(Records supplied begins)
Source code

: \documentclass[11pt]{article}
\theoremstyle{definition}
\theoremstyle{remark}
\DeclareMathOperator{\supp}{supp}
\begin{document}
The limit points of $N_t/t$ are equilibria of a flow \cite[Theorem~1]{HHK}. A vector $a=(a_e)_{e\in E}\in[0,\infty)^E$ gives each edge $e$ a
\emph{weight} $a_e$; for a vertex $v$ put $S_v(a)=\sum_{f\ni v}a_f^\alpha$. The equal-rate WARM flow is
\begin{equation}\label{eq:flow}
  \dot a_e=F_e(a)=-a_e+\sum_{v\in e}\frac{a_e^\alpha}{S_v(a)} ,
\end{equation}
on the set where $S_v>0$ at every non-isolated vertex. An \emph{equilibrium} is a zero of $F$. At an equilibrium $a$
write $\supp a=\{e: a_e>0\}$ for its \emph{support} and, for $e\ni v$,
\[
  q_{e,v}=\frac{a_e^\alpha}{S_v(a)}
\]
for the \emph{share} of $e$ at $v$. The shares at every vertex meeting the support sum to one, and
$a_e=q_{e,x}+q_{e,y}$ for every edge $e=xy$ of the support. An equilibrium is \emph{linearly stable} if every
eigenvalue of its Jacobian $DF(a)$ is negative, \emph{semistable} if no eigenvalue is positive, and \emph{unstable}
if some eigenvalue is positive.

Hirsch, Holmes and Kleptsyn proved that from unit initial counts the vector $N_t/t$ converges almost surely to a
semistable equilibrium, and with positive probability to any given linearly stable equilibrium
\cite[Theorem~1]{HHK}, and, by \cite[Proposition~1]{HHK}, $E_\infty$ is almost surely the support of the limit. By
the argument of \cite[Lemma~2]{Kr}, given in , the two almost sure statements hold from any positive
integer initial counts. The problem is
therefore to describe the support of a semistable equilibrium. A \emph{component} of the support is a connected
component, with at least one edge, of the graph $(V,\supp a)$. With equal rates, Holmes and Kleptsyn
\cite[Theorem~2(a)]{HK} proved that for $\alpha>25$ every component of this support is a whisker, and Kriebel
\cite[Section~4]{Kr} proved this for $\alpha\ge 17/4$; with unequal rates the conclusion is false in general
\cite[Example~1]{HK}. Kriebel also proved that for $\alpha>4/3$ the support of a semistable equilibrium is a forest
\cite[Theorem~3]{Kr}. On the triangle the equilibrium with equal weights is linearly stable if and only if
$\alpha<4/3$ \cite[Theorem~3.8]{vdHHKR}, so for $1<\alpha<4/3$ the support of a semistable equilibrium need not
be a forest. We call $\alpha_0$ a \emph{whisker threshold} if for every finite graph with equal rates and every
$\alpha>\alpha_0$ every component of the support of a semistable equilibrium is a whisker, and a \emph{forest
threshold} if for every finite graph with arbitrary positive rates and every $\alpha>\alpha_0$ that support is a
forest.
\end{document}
(Records supplied ends)
## Task description
Your answer must be the lines above from the one containing "WARM flow is" to the one containing "to one, and", both included, restated word for word.

## Response to the task
\emph{weight} $a_e$; for a vertex $v$ put $S_v(a)=\sum_{f\ni v}a_f^\alpha$. The equal-rate WARM flow is
\begin{equation}\label{eq:flow}
  \dot a_e=F_e(a)=-a_e+\sum_{v\in e}\frac{a_e^\alpha}{S_v(a)} ,
\end{equation}
on the set where $S_v>0$ at every non-isolated vertex. An \emph{equilibrium} is a zero of $F$. At an equilibrium $a$
write $\supp a=\{e: a_e>0\}$ for its \emph{support} and, for $e\ni v$,
\[
  q_{e,v}=\frac{a_e^\alpha}{S_v(a)}
\]
for the \emph{share} of $e$ at $v$. The shares at every vertex meeting the support sum to one, and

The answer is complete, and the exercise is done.